Le nouveau Chanoine était enfin introduit dans le chœur, où on lui indiquait sa place ; après une dernière prière le Prieur prononçait la clôture du Chapitre.

Le Forestier fait ensuite, sur les deux derniers grades du système, les considérations suivantes :

Les doctrines professées par les deux grades supérieurs, le Noviciat et le Canonicat, avaient pour base fondamentale un thème mystique devenu classique depuis la période néo-alexandrine, et d'après lequel il y a eu, dans tous les temps et chez tous les peuples, des hommes privilégiés auxquels une illumination intérieure a fait connaître les rapports unissant la créature au Créateur et révélé les secrets du monde physique.

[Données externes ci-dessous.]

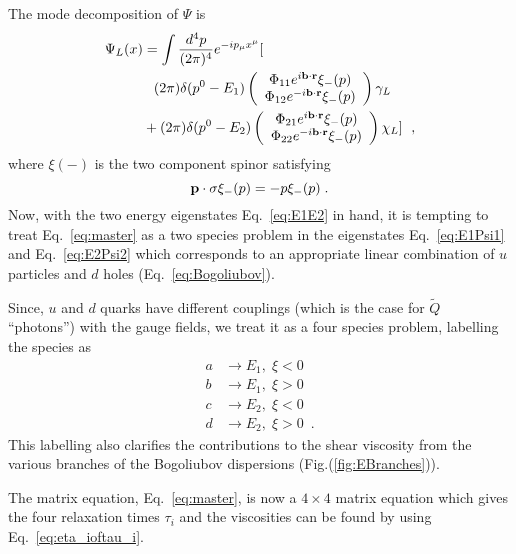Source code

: \documentclass[10pt, aps, prd, superscriptaddress, nofootinbib, 
               amsmath, amssymb, twocolumn,
               preprintnumbers, showpacs,
               raggedbottom,
               floatfix]{revtex4-1}
\newcommand{\bfr}{{\bf{r}}}
\newcommand{\bfp}{{\bf{p}}}
\newcommand{\bfb}{{\bf{b}}}
\begin{document}
The mode decomposition of $\Psi$ is
\begin{equation}
\begin{split}
\Psi_L(x) 
&=
\int \frac{d^4p}{(2\pi)^4}e^{-ip_\mu x^\mu}[\\
&\phantom{+}(2\pi)\delta(p^0-E_1) \left(
\begin{array}{c}\Phi_{11}e^{i\bfb\cdot\bfr}\xi_{-}(p) \\ 
\Phi_{12}e^{-i\bfb\cdot\bfr}\xi_{-}(p)\end{array}
\right)\gamma_L\\
&+(2\pi)\delta(p^0-E_2) \left(
\begin{array}{c}\Phi_{21}e^{i\bfb\cdot\bfr}\xi_{-}(p) \\ 
\Phi_{22}e^{-i\bfb\cdot\bfr}\xi_{-}(p)\end{array}
\right)\chi_L]~\label{eq:Bogoliubov}\;,
\end{split}
\end{equation}
where $\xi(-)$ is the two component spinor satisfying
\begin{equation}
\bfp\cdot\sigma \xi_{-}(p)= -p \xi_{-}(p)\;.
\end{equation}
Now, with the two energy eigenstates Eq.~\ref{eq:E1E2} in hand, it is tempting
to treat Eq.~\ref{eq:master} as a two species problem in the eigenstates
Eq.~\ref{eq:E1Psi1} and Eq.~\ref{eq:E2Psi2} which corresponds to an appropriate
linear combination of $u$ particles and $d$ holes (Eq.~\ref{eq:Bogoliubov}).

Since, 
$u$ and $d$ quarks have different couplings (which is the case for $\tilde{Q}$
``photons'') with the gauge fields, we treat it as a four species problem,
labelling the species as 
\begin{equation}
\begin{split}
a&\rightarrow E_1, \; \xi<0 \\
b&\rightarrow E_1, \; \xi>0 \\
c&\rightarrow E_2, \; \xi<0 \\
d&\rightarrow E_2, \; \xi>0
~\label{eq:fourspecies}\;.
\end{split}
\end{equation}
This labelling also clarifies the contributions to the shear viscosity from the
various branches of the Bogoliubov dispersions (Fig.(\ref{fig:EBranches})). 

The matrix equation, Eq.~\ref{eq:master}, is now a $4\times 4$ matrix equation
which gives the four relaxation times $\tau_i$ and the viscosities can be found
by using Eq.~\ref{eq:eta_ioftau_i}.
\end{document}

Vivant à l'écart de la foule et ignorés du vulgaire, ces élus avaient transmis à des disciples soigneusement choisis les fruits de cette révélation individuelle et ils les avaient consignés sous une forme allégorique dans les cérémonies des Mystères, qui avaient reçu au cours des âges des formes différentes, tout en concernant les mêmes objets. Les véritables initiés, c'est-à-dire ceux qui avaient mérité de comprendre la signification profonde des symboles et des cérémonies présentées aux mystes et pratiquées en leur présence, étaient mis à même de rétablir la communication directe qui, avant la Chute, existait entre l'homme et la Divinité, d'obtenir une union intime avec elle après la mort matérielle et de récupérer dès cette vie les facultés dont la faute du premier homme avait privé la masse de ses descendants et qui assuraient sa domination sur le monde phénoménal.